Regret buying my wife a vibrator
Dear Pastor,
For years I have been reading your column, but it was my then girlfriend who introduced it to me.
When we went on dates, half of our time was spent talking about what you had in your column. So we got married and everything was going well. We have three children, but now things have changed. My wife is seven years younger than I am. Diabetes is my problem now, so I am not able to perform 100 per cent in the bedroom. I am on medication. I am trying, but every day my wife complains that she is not having enough sex and she is threatening to find another man. For that reason, I asked a friend who lives in America to bring a vibrator for me when he was coming to Jamaica.
I wasn't embarrassed to tell him the real reason why I need the vibrator. He brought it and my wife has been using it.

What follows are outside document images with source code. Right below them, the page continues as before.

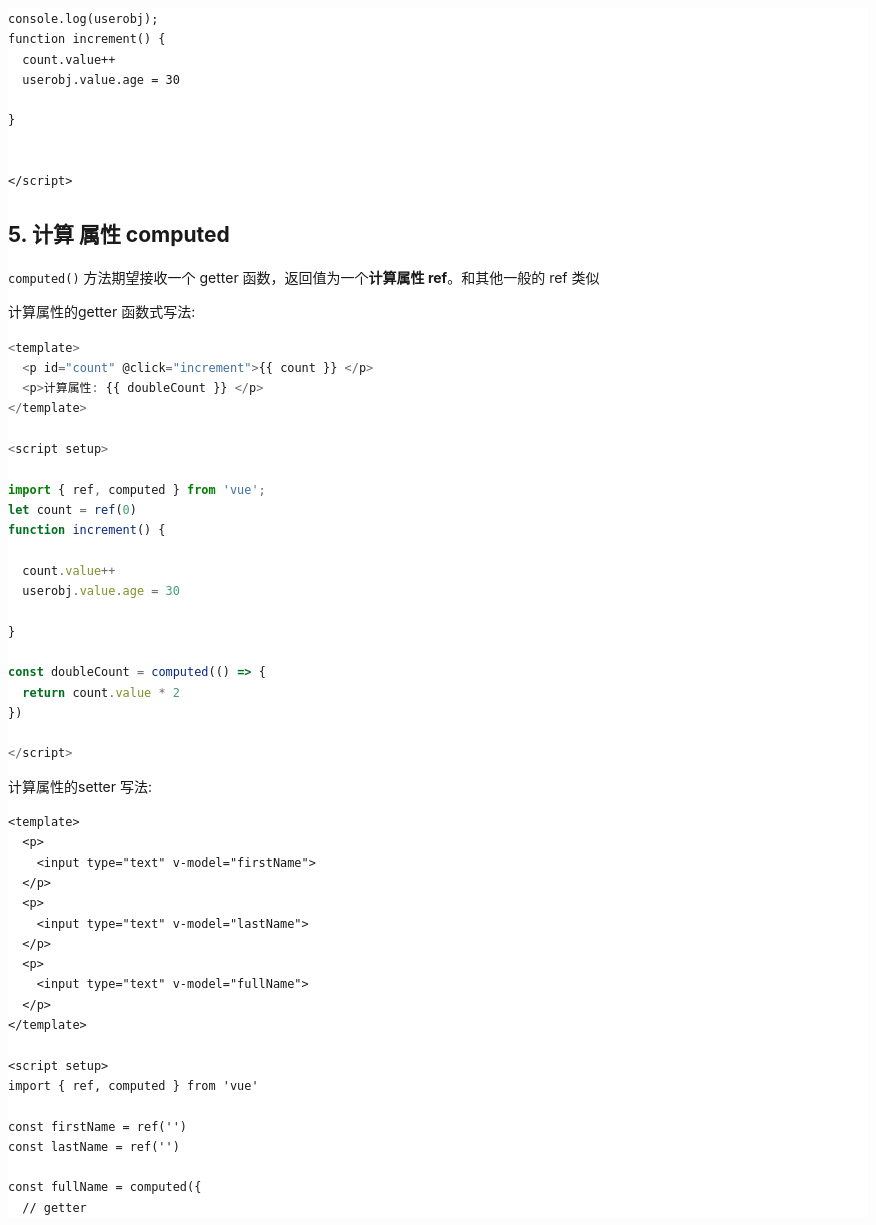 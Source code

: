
 ```vue
console.log(userobj);
function increment() {
  count.value++
  userobj.value.age = 30

}


</script>
```



## 5. 计算 属性 computed

 `computed()` 方法期望接收一个 getter 函数，返回值为一个**计算属性 ref**。和其他一般的 ref 类似 

计算属性的getter 函数式写法:

```js
<template>
  <p id="count" @click="increment">{{ count }} </p>
  <p>计算属性: {{ doubleCount }} </p>
</template>

<script setup>

import { ref, computed } from 'vue';
let count = ref(0)
function increment() {

  count.value++
  userobj.value.age = 30

}

const doubleCount = computed(() => {
  return count.value * 2
})

</script>
```

计算属性的setter 写法:

```vue
<template>
  <p>
    <input type="text" v-model="firstName">
  </p>
  <p>
    <input type="text" v-model="lastName">
  </p>
  <p>
    <input type="text" v-model="fullName">
  </p>
</template>

<script setup>
import { ref, computed } from 'vue'

const firstName = ref('')
const lastName = ref('')

const fullName = computed({
  // getter
```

Sometimes when I look at her carrying on with the vibrator, I feel sorry for myself. Sometimes in the middle of the night, she gets up from the bed and take off her clothes. I say to her, "Let me try to make you happy" and she ignores me. I did not know that a woman could make so much noise from using a vibrator, especially when she is about to have an orgasm. The doctor has me on a strict diet and my condition has improved. But my wife is ignoring me now and the vibrator has taken my place. Sometimes I tell myself that I made a mistake by purchasing it for her. I told my wife that I am going to hide the vibrator since it has totally taken my place. She said she will purchase one for herself.

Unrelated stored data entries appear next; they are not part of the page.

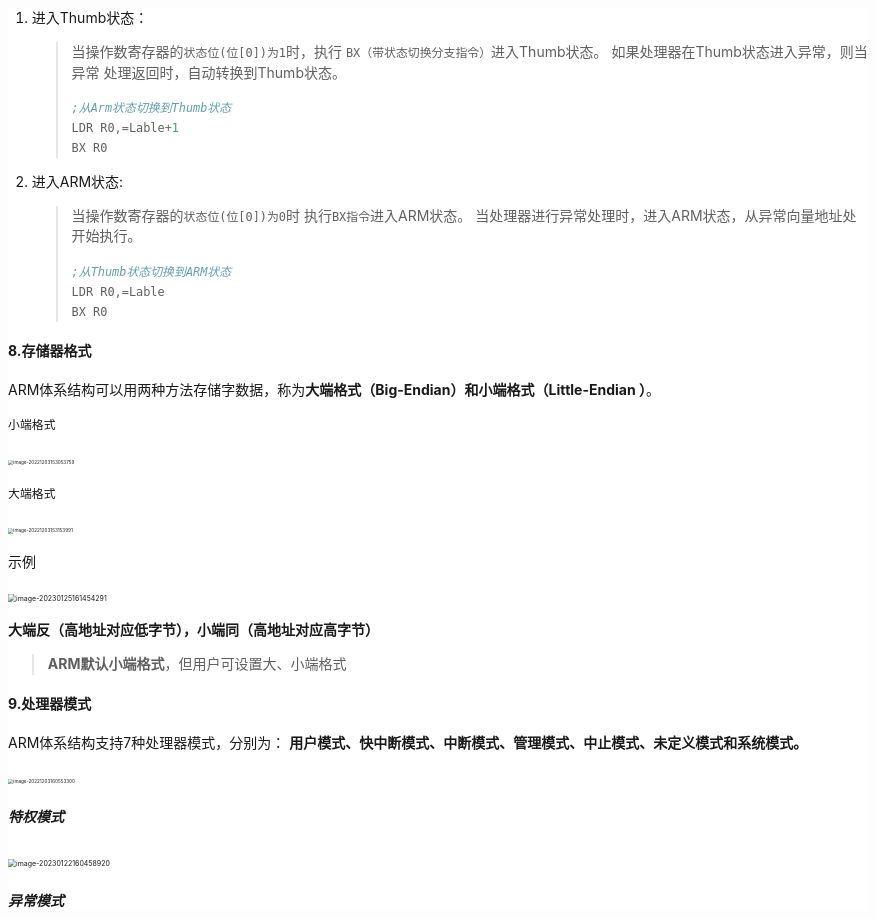 1. 进入Thumb状态： 

   > 当操作数寄存器的`状态位(位[0])为1`时，执行 `BX（带状态切换分支指令）`进入Thumb状态。 如果处理器在Thumb状态进入异常，则当异常 处理返回时，自动转换到Thumb状态。
   >
   > ```asm
   > ;从Arm状态切换到Thumb状态
   > LDR R0,=Lable+1
   > BX R0
   > ```

1. 进入ARM状态:

   > 当操作数寄存器的`状态位(位[0])为0`时 执行`BX指令`进入ARM状态。 当处理器进行异常处理时，进入ARM状态，从异常向量地址处开始执行。
   >
   > ```asm
   > ;从Thumb状态切换到ARM状态
   > LDR R0,=Lable
   > BX R0
   > ```

#### 8.存储器格式

ARM体系结构可以用两种方法存储字数据，称为**大端格式（Big-Endian）**和**小端格式（Little-Endian ）**。

`小端格式`

<img src="C:\Users\alleyf\AppData\Roaming\Typora\typora-user-images\image-20221203153053759.png" alt="image-20221203153053759" style="zoom:33%;" />

`大端格式`

<img src="C:\Users\alleyf\AppData\Roaming\Typora\typora-user-images\image-20221203153153991.png" alt="image-20221203153153991" style="zoom:33%;" />

示例

<img src="C:\Users\alleyf\AppData\Roaming\Typora\typora-user-images\image-20230125161454291.png" alt="image-20230125161454291" style="zoom:50%;" />

**大端反（高地址对应低字节），小端同（高地址对应高字节）**

> **ARM默认小端格式**，但用户可设置大、小端格式

#### 9.处理器模式

ARM体系结构支持7种处理器模式，分别为：
**用户模式、快中断模式、中断模式、管理模式、中止模式、未定义模式和系统模式。**

<img src="C:\Users\alleyf\AppData\Roaming\Typora\typora-user-images\image-20221203160553300.png" alt="image-20221203160553300" style="zoom:33%;" />





##### 特权模式

<img src="C:\Users\alleyf\AppData\Roaming\Typora\typora-user-images\image-20230122160458920.png" alt="image-20230122160458920" style="zoom:50%;" />

##### 异常模式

My wife and I are Christians. We don't want to go to our pastor to discuss this matter with him. I know that you would give us good advice. So I am turning to you. Did I make a mistake by purchasing a vibrator? As I said, my condition has improved, but my wife wants more than I am able to do. So please give me your advice.
L.M.
Dear L.M.,
I am happy to know that your wife and you have been reading my column for a long time.
However, I regret hearing that you are suffering from diabetes. Evidently, your wife is not assisting you very well. It never used to be so. You were a happy couple. But your diabetes has changed everything. It seems to me that you are very fearful that your wife may carry out the threat of finding another man. That is part of the reason why you bought her a vibrator.
Let me hasten to say that some couples use vibrators for fun. As you know, one of the side effects of diabetes is impotence. But your doctor, I am sure, has told you what to do, and that your diet is very important. I am sure your doctor has told you what to use that can help you to function as a normal man. One of the reasons why counselling is important is that a trained counsellor can tell you what to do in bed if your wife would cooperate. That seems to be your big problem - getting her to work with you instead of threatening you. The vibrator is not the problem; the problem is the lack of cooperation from your wife.
Brother, I need to remind you that no man has the ability to give a woman the type sensation that a vibrator would. So when you hear your wife carrying on as if she is going crazy, try and remain cool because the vibrator, when properly used by a woman, can make her experience multiple orgasms. You have already bought the vibrator - don't create more problems for yourself by hiding it. Trust your doctor or find a counsellor in whom you can trust, and your wife and you should see him or her as soon as possible.